Sans consentement du plaignant, l’UES a pour politique de ne pas publier le rapport du directeur, car elle craint que la diffusion de renseignements relatifs aux agressions sexuelles rapportées ne décourage davantage le signalement d’un crime déjà peu déclaré. De plus, une telle publication pourrait porter atteinte aux intérêts supérieurs des parties concernées en matière de vie privée, notamment ceux du plaignant.
Après avoir consulté le plaignant dans cette affaire, le directeur a décidé de publier le rapport, le plaignant ayant consenti à sa publication.
Contenus:
Mandat de l’UES
L’Unité des enquêtes spéciales (« l’UES » ou « l’Unité ») est un organisme civil d’exécution de la loi qui enquête sur les incidents mettant en cause un agent et impliquant un décès, une blessure grave, la décharge d’une arme à feu contre une personne ou une allégation d’agression sexuelle. Selon la définition de la Loi de 2019 sur l’Unité des enquêtes spéciales (Loi sur l’UES), « agents » s’entend des agents de police, des agents spéciaux employés par la Commission des parcs du Niagara et des agents de la paix en vertu de la Loi sur l’Assemblée législative. La compétence de l’UES s’étend à plus de 50 corps de police municipaux, régionaux et provinciaux en Ontario.
En vertu de la Loi sur l’UES, le directeur de l’UES doit établir, d’après les preuves recueillies dans le cadre d’une enquête, s’il existe des motifs raisonnables de croire qu’un agent a commis une infraction criminelle. Si de tels motifs existent, le directeur a le pouvoir de faire porter une accusation criminelle contre cet agent. Par contre, en l’absence de tels motifs, le directeur ne peut pas porter d’accusation. Dans ce cas, un rapport d’enquête est rédigé et rendu public, sauf s’il portait sur des allégations d’agression sexuelle, auquel cas le directeur de l’UES peut consulter la personne concernée et exercer son pouvoir discrétionnaire de ne pas publier le rapport pour protéger la vie privée de la personne concernée.

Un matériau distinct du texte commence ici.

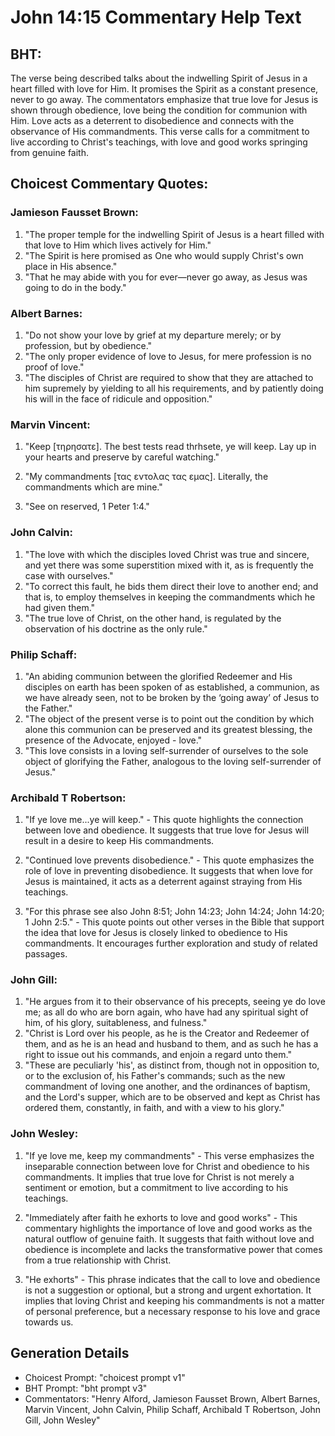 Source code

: # John 14:15 Commentary Help Text

## BHT:
The verse being described talks about the indwelling Spirit of Jesus in a heart filled with love for Him. It promises the Spirit as a constant presence, never to go away. The commentators emphasize that true love for Jesus is shown through obedience, love being the condition for communion with Him. Love acts as a deterrent to disobedience and connects with the observance of His commandments. This verse calls for a commitment to live according to Christ's teachings, with love and good works springing from genuine faith.

## Choicest Commentary Quotes:
### Jamieson Fausset Brown:
1. "The proper temple for the indwelling Spirit of Jesus is a heart filled with that love to Him which lives actively for Him."
2. "The Spirit is here promised as One who would supply Christ's own place in His absence."
3. "That he may abide with you for ever—never go away, as Jesus was going to do in the body."

### Albert Barnes:
1. "Do not show your love by grief at my departure merely; or by profession, but by obedience."
2. "The only proper evidence of love to Jesus, for mere profession is no proof of love."
3. "The disciples of Christ are required to show that they are attached to him supremely by yielding to all his requirements, and by patiently doing his will in the face of ridicule and opposition."

### Marvin Vincent:
1. "Keep [τηρησατε]. The best tests read thrhsete, ye will keep. Lay up in your hearts and preserve by careful watching." 

2. "My commandments [τας εντολας τας εμας]. Literally, the commandments which are mine." 

3. "See on reserved, 1 Peter 1:4."

### John Calvin:
1. "The love with which the disciples loved Christ was true and sincere, and yet there was some superstition mixed with it, as is frequently the case with ourselves."
2. "To correct this fault, he bids them direct their love to another end; and that is, to employ themselves in keeping the commandments which he had given them."
3. "The true love of Christ, on the other hand, is regulated by the observation of his doctrine as the only rule."

### Philip Schaff:
1. "An abiding communion between the glorified Redeemer and His disciples on earth has been spoken of as established, a communion, as we have already seen, not to be broken by the ‘going away’ of Jesus to the Father."
2. "The object of the present verse is to point out the condition by which alone this communion can be preserved and its greatest blessing, the presence of the Advocate, enjoyed - love."
3. "This love consists in a loving self-surrender of ourselves to the sole object of glorifying the Father, analogous to the loving self-surrender of Jesus."

### Archibald T Robertson:
1. "If ye love me...ye will keep." - This quote highlights the connection between love and obedience. It suggests that true love for Jesus will result in a desire to keep His commandments.

2. "Continued love prevents disobedience." - This quote emphasizes the role of love in preventing disobedience. It suggests that when love for Jesus is maintained, it acts as a deterrent against straying from His teachings.

3. "For this phrase see also John 8:51; John 14:23; John 14:24; John 14:20; 1 John 2:5." - This quote points out other verses in the Bible that support the idea that love for Jesus is closely linked to obedience to His commandments. It encourages further exploration and study of related passages.

### John Gill:
1. "He argues from it to their observance of his precepts, seeing ye do love me; as all do who are born again, who have had any spiritual sight of him, of his glory, suitableness, and fulness."
2. "Christ is Lord over his people, as he is the Creator and Redeemer of them, and as he is an head and husband to them, and as such he has a right to issue out his commands, and enjoin a regard unto them."
3. "These are peculiarly 'his', as distinct from, though not in opposition to, or to the exclusion of, his Father's commands; such as the new commandment of loving one another, and the ordinances of baptism, and the Lord's supper, which are to be observed and kept as Christ has ordered them, constantly, in faith, and with a view to his glory."

### John Wesley:
1. "If ye love me, keep my commandments" - This verse emphasizes the inseparable connection between love for Christ and obedience to his commandments. It implies that true love for Christ is not merely a sentiment or emotion, but a commitment to live according to his teachings.

2. "Immediately after faith he exhorts to love and good works" - This commentary highlights the importance of love and good works as the natural outflow of genuine faith. It suggests that faith without love and obedience is incomplete and lacks the transformative power that comes from a true relationship with Christ.

3. "He exhorts" - This phrase indicates that the call to love and obedience is not a suggestion or optional, but a strong and urgent exhortation. It implies that loving Christ and keeping his commandments is not a matter of personal preference, but a necessary response to his love and grace towards us.


## Generation Details
- Choicest Prompt: "choicest prompt v1"
- BHT Prompt: "bht prompt v3"
- Commentators: "Henry Alford, Jamieson Fausset Brown, Albert Barnes, Marvin Vincent, John Calvin, Philip Schaff, Archibald T Robertson, John Gill, John Wesley"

Restrictions concernant la divulgation de renseignements
Loi de 2019 sur l’Unité des enquêtes spéciales
En vertu de l’article 34, certains renseignements peuvent être omis de ce rapport, notamment :
- le nom d’un agent impliqué, d’un agent témoin, d’un témoin civil ou d’une personne concernée, ainsi que tout renseignement permettant d’identifier ces personnes;
- des renseignements qui pourraient amener à ce que l’identité d’une personne ayant signalé avoir été agressée sexuellement soit révélée dans le contexte de l’agression sexuelle;
- des renseignements qui, de l’avis du directeur de l’UES, peuvent présenter un risque de préjudice grave pour une personne;
- des renseignements qui divulguent des techniques ou méthodes d’enquête;
- des renseignements dont la diffusion est interdite ou restreinte par la loi;
- des renseignements pour lesquels la protection de la vie privée d’une personne obtenue grâce à leur non-publication l’emporte clairement sur l’intérêt public de les publier.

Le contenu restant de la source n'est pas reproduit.